Step 2: Shake up your presentation start. Again think of who will be in sabha, then choose how to grab those people's attention.
  • Beethoven - While he may be revered as a genius of classical music, it may not be noted that he he lost his ability to hear. In fact, after he composed the Ninth Symphony, he could hear not the thunderous applause of the audience in the hall. He wept thinking he had failed but was shocked after a friend turned him around to see the audience's reaction. Being deaf to praise makes us sad; being deaf to praise and insult makes us steadfast.
  • No. 1: Then & Now - An article in a recent issue of ESPN Insider featured profiles of football players who ranked No. 1 (as noted by Superprep Magazine) over the past 25 years. Note that a significant number of them are giving back to the community; amidst the fanfare and glory, they realized that it wasn't so genuine after all.
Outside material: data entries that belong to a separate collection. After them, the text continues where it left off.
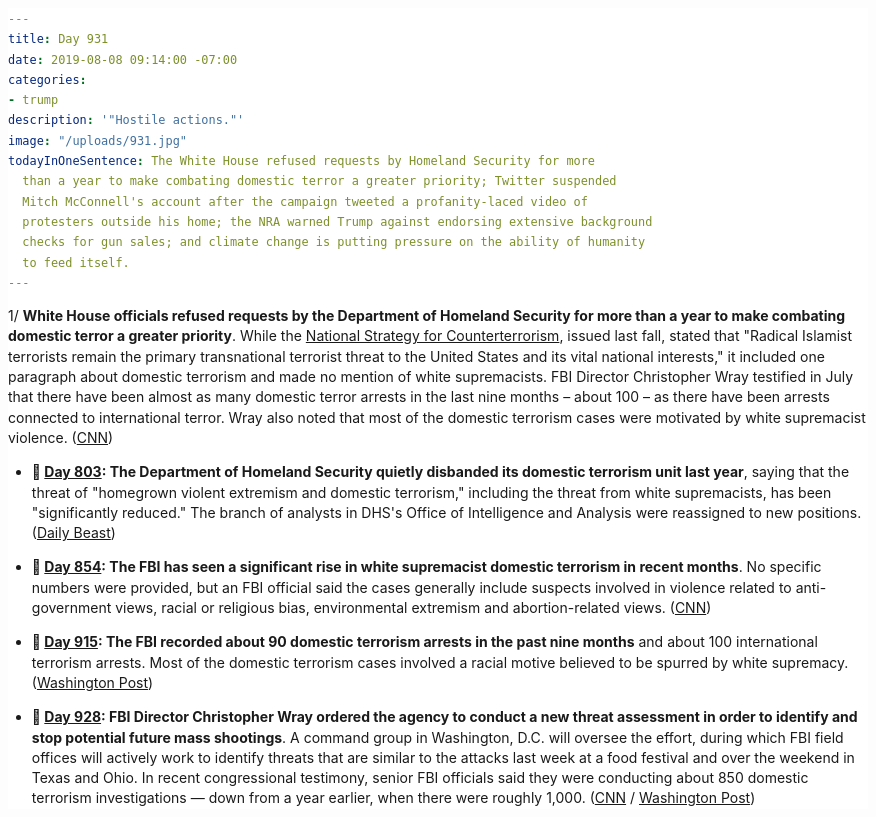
 ```yaml
---
title: Day 931
date: 2019-08-08 09:14:00 -07:00
categories:
- trump
description: '"Hostile actions."'
image: "/uploads/931.jpg"
todayInOneSentence: The White House refused requests by Homeland Security for more
  than a year to make combating domestic terror a greater priority; Twitter suspended
  Mitch McConnell's account after the campaign tweeted a profanity-laced video of
  protesters outside his home; the NRA warned Trump against endorsing extensive background
  checks for gun sales; and climate change is putting pressure on the ability of humanity
  to feed itself.
---
```


1/ **White House officials refused requests by the Department of Homeland Security for more than a year to make combating domestic terror a greater priority**. While the [National Strategy for Counterterrorism](https://www.dni.gov/files/NCTC/documents/news_documents/NSCT.pdf), issued last fall, stated that "Radical Islamist terrorists remain the primary transnational terrorist threat to the United States and its vital national interests," it included one paragraph about domestic terrorism and made no mention of white supremacists. FBI Director Christopher Wray testified in July that there have been almost as many domestic terror arrests in the last nine months – about 100 – as there have been arrests connected to international terror. Wray also noted that most of the domestic terrorism cases were motivated by white supremacist violence. ([CNN](https://www.cnn.com/2019/08/07/politics/white-house-domestic-terrorism/index.html))

* **📌 [Day 803](https://whatthefuckjusthappenedtoday.com/2019/04/29/day-830/#%F0%9F%93%8C-day-803-the-department-of-homelan): The Department of Homeland Security quietly disbanded its domestic terrorism unit last year**, saying that the threat of "homegrown violent extremism and domestic terrorism," including the threat from white supremacists, has been "significantly reduced." The branch of analysts in DHS's Office of Intelligence and Analysis were reassigned to new positions. ([Daily Beast](https://www.thedailybeast.com/homeland-security-disbands-domestic-terror-intelligence-unit))

* **📌 [Day 854](https://whatthefuckjusthappenedtoday.com/2019/05/23/day-854/): The FBI has seen a significant rise in white supremacist domestic terrorism in recent months**. No specific numbers were provided, but an FBI official said the cases generally include suspects involved in violence related to anti-government views, racial or religious bias, environmental extremism and abortion-related views. ([CNN](https://www.cnn.com/2019/05/23/politics/fbi-white-supremacist-domestic-terror/index.html))

* **📌 [Day 915](https://whatthefuckjusthappenedtoday.com/2019/07/23/day-915/): The FBI recorded about 90 domestic terrorism arrests in the past nine months** and about 100 international terrorism arrests. Most of the domestic terrorism cases involved a racial motive believed to be spurred by white supremacy. ([Washington Post](https://www.washingtonpost.com/national-security/wray-says-fbi-has-recorded-about-100-domestic-terrorism-arrests-in-fiscal-2019-and-most-investigations-involve-white-supremacy/2019/07/23/600d49a6-aca1-11e9-bc5c-e73b603e7f38_story.html))

* **📌 [Day 928](https://whatthefuckjusthappenedtoday.com/2019/08/05/day-928/#5-fbi-director-christopher-wray-orde): FBI Director Christopher Wray ordered the agency to conduct a new threat assessment in order to identify and stop potential future mass shootings**. A command group in Washington, D.C. will oversee the effort, during which FBI field offices will actively work to identify threats that are similar to the attacks last week at a food festival and over the weekend in Texas and Ohio. In recent congressional testimony, senior FBI officials said they were conducting about 850 domestic terrorism investigations — down from a year earlier, when there were roughly 1,000. ([CNN](https://www.cnn.com/2019/08/05/politics/fbi-mass-shooting-threats/index.html) / [Washington Post](https://www.washingtonpost.com/national-security/fbi-faces-skepticism-over-its-anti-domestic-terror-efforts/2019/08/04/c9c928bc-b6e0-11e9-b3b4-2bb69e8c4e39_story.html))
  • Humble Leadership - The book, Good to Great, lists several characteristics of companies that broke out of being good and became great. The first quality was a leader that was humble. Similarly in book Tribal Leadership, the authors state that the highest level of a tribe is one in which humility is central.
NOTE: These first two steps are critical. We have had some questions from readers that are similar regarding how to choose these two. They mention that their sabha audience is varied and it is difficult to complete these two steps that will click with everyone one. Here are some thoughts.
  1. Aim small (and don't sweat it). Choose a subset of people - those with whom you want to connect and who will get the most out of the message - and tailor to them; here's a post on this topic. In Satsang, our topics are such that they are applicable to everyone. The message is important to everyone. Also, a sticky talk will leave others with a message. However, the subgroup to whom we wish to connect will really resonate with this message; this may engender personal change. In short, don't sweat it.
  2. But aim big (and don't sweat it). Go with broad appeal, and use story telling techniques to engage people with whom the message may not resonate completely. A good story will grab everyone's attention, and Sabha.ology has had many post on the art of storytelling like this one. Pick a story and practice it so that you can say it at your dinner table and everyone is interested. In short - don't sweat it.
  3. Remember what works for you (and don't sweat it). Let's visualize listening to our own talk. What example would really get us engaged? Use that one. Excitement is viral; if we are excited about the examples and the message, it will show and everyone else will be as well. A great example is Hans Roslin at TED. He talks about population statistics, yet he is so excited about it that we cannot help but get excited about it AND remember the message he is trying to convey.
Step 3: Connect with concrete and credible examples. The syllabus itself contains several prasangs, so let's see how they connect with the fourth simple statement, "Humility means not being affected by praises and insults."
  • Shaquille O'Neal - Though an accomplished athlete, Shaq stepped out of the spotlight to attend Syracuse University. At some point or another he acknowledged that while he may be well versed in basketball, he had to humble himself to another to seek the knowledge of broadcast journalism. Of course, there probably were those who encouraged him and others who mocked him. Listening to the former may have elevated his energy, but the latter would have crushed him and his ability to pursue his dreams. He had to focus on his ambition, and humility helped him by insulating him from the view of others.
  • Mutual Blessings - As we mentioned earlier, Swamishri is the hallmark of humility. If he let himself be carried away by the praises of others, would he be able to offer the genuine support he does to satisfy haribhakto and P. Santo? He can only offer this guarantee because he chooses to insulate himself from the praises and insults of others. His humility thus shines true and enables him to focus on pleasing us consistently.
  • Closing the Distance with Humility - God & Sant are waiting for us to approach them, and we can only approach them if we maintain composure in praise and insult. What would happen if we do not? Our ego would cause us to oscillate away from our goal: to approach God & Sant. Hence, humility offers us this steadfastness to attain the proximity of God & Sant - the inner wisdom in Swamishri's comments.
In summary, let's remember that while the presentation itself is on humility, we can put it in action with how we go about presenting it. Let's take heed of the target audience's interests, plan accordingly, and execute with the humble intentions of bringing them closer to Maharaj & Swami. With the opportunity to present, we could not ask for anymore.